INFORMATION PROVIDED:
*-*-*
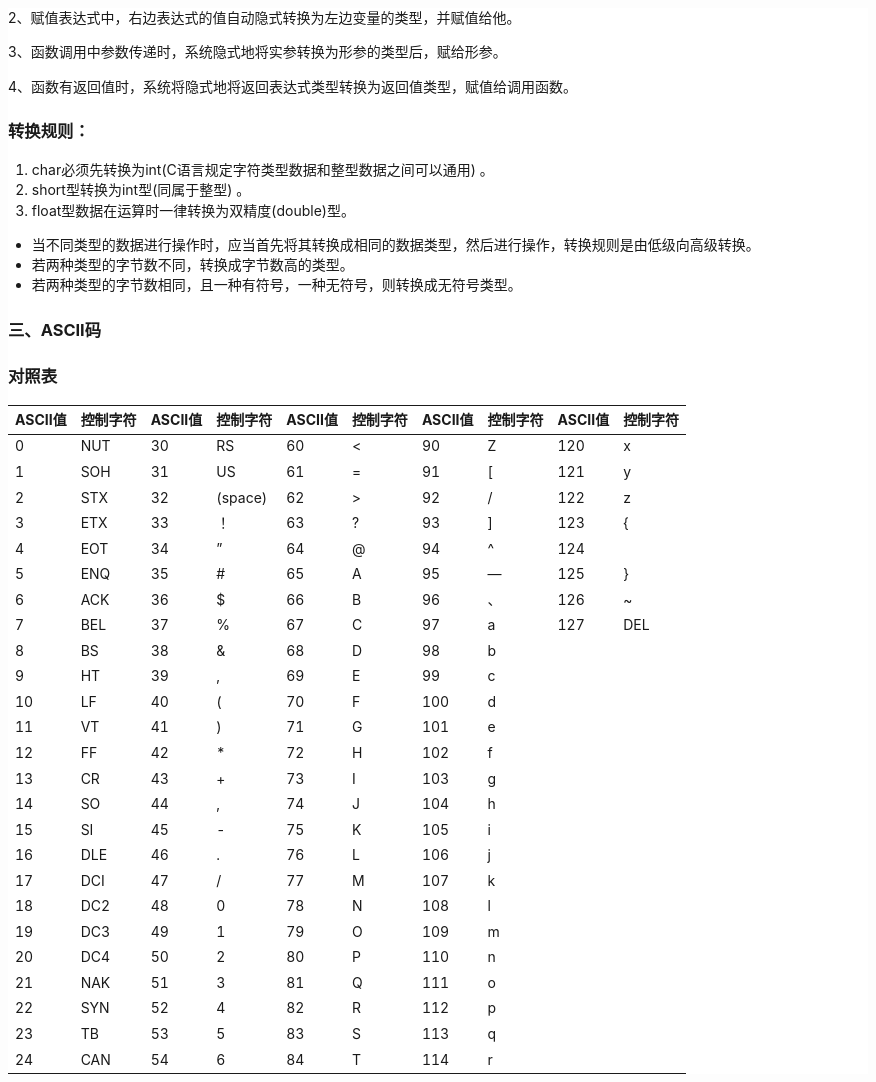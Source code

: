 2、赋值表达式中，右边表达式的值自动隐式转换为左边变量的类型，并赋值给他。

3、函数调用中参数传递时，系统隐式地将实参转换为形参的类型后，赋给形参。

4、函数有返回值时，系统将隐式地将返回表达式类型转换为返回值类型，赋值给调用函数。

### 转换规则：

1. char必须先转换为int(C语言规定字符类型数据和整型数据之间可以通用) 。
2. short型转换为int型(同属于整型) 。
3. float型数据在运算时一律转换为双精度(double)型。
- 当不同类型的数据进行操作时，应当首先将其转换成相同的数据类型，然后进行操作，转换规则是由低级向高级转换。
- 若两种类型的字节数不同，转换成字节数高的类型。
- 若两种类型的字节数相同，且一种有符号，一种无符号，则转换成无符号类型。

### 三、ASCII码

### 对照表

| ASCII值 | 控制字符 | ASCII值 | 控制字符 | ASCII值 | 控制字符 | ASCII值 | 控制字符 | ASCII值 | 控制字符 |
| --- | --- | --- | --- | --- | --- | --- | --- | --- | --- |
| 0 | NUT | 30 | RS | 60 | < | 90 | Z | 120 | x |
| 1 | SOH | 31 | US | 61 | = | 91 | [ | 121 | y |
| 2 | STX | 32 | (space) | 62 | > | 92 | / | 122 | z |
| 3 | ETX | 33 | ！ | 63 | ? | 93 | ] | 123 | { |
| 4 | EOT | 34 | ” | 64 | @ | 94 | ^ | 124 |  |
| 5 | ENQ | 35 | # | 65 | A | 95 | — | 125 | } |
| 6 | ACK | 36 | $ | 66 | B | 96 | 、 | 126 | ~ |
| 7 | BEL | 37 | % | 67 | C | 97 | a | 127 | DEL |
| 8 | BS | 38 | & | 68 | D | 98 | b |  |  |
| 9 | HT | 39 | , | 69 | E | 99 | c |  |  |
| 10 | LF | 40 | ( | 70 | F | 100 | d |  |  |
| 11 | VT | 41 | ) | 71 | G | 101 | e |  |  |
| 12 | FF | 42 | * | 72 | H | 102 | f |  |  |
| 13 | CR | 43 | + | 73 | I | 103 | g |  |  |
| 14 | SO | 44 | , | 74 | J | 104 | h |  |  |
| 15 | SI | 45 | - | 75 | K | 105 | i |  |  |
| 16 | DLE | 46 | . | 76 | L | 106 | j |  |  |
| 17 | DCI | 47 | / | 77 | M | 107 | k |  |  |
| 18 | DC2 | 48 | 0 | 78 | N | 108 | l |  |  |
| 19 | DC3 | 49 | 1 | 79 | O | 109 | m |  |  |
| 20 | DC4 | 50 | 2 | 80 | P | 110 | n |  |  |
| 21 | NAK | 51 | 3 | 81 | Q | 111 | o |  |  |
| 22 | SYN | 52 | 4 | 82 | R | 112 | p |  |  |
| 23 | TB | 53 | 5 | 83 | S | 113 | q |  |  |
| 24 | CAN | 54 | 6 | 84 | T | 114 | r |  |  |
*-*-*
ACTIVITY: Begin with the line holding "Z | 120 | x |" and end with the last line of the material. Copy all of them exactly.

RESULT:
| 0 | NUT | 30 | RS | 60 | < | 90 | Z | 120 | x |
| 1 | SOH | 31 | US | 61 | = | 91 | [ | 121 | y |
| 2 | STX | 32 | (space) | 62 | > | 92 | / | 122 | z |
| 3 | ETX | 33 | ！ | 63 | ? | 93 | ] | 123 | { |
| 4 | EOT | 34 | ” | 64 | @ | 94 | ^ | 124 |  |
| 5 | ENQ | 35 | # | 65 | A | 95 | — | 125 | } |
| 6 | ACK | 36 | $ | 66 | B | 96 | 、 | 126 | ~ |
| 7 | BEL | 37 | % | 67 | C | 97 | a | 127 | DEL |
| 8 | BS | 38 | & | 68 | D | 98 | b |  |  |
| 9 | HT | 39 | , | 69 | E | 99 | c |  |  |
| 10 | LF | 40 | ( | 70 | F | 100 | d |  |  |
| 11 | VT | 41 | ) | 71 | G | 101 | e |  |  |
| 12 | FF | 42 | * | 72 | H | 102 | f |  |  |
| 13 | CR | 43 | + | 73 | I | 103 | g |  |  |
| 14 | SO | 44 | , | 74 | J | 104 | h |  |  |
| 15 | SI | 45 | - | 75 | K | 105 | i |  |  |
| 16 | DLE | 46 | . | 76 | L | 106 | j |  |  |
| 17 | DCI | 47 | / | 77 | M | 107 | k |  |  |
| 18 | DC2 | 48 | 0 | 78 | N | 108 | l |  |  |
| 19 | DC3 | 49 | 1 | 79 | O | 109 | m |  |  |
| 20 | DC4 | 50 | 2 | 80 | P | 110 | n |  |  |
| 21 | NAK | 51 | 3 | 81 | Q | 111 | o |  |  |
| 22 | SYN | 52 | 4 | 82 | R | 112 | p |  |  |
| 23 | TB | 53 | 5 | 83 | S | 113 | q |  |  |
| 24 | CAN | 54 | 6 | 84 | T | 114 | r |  |  |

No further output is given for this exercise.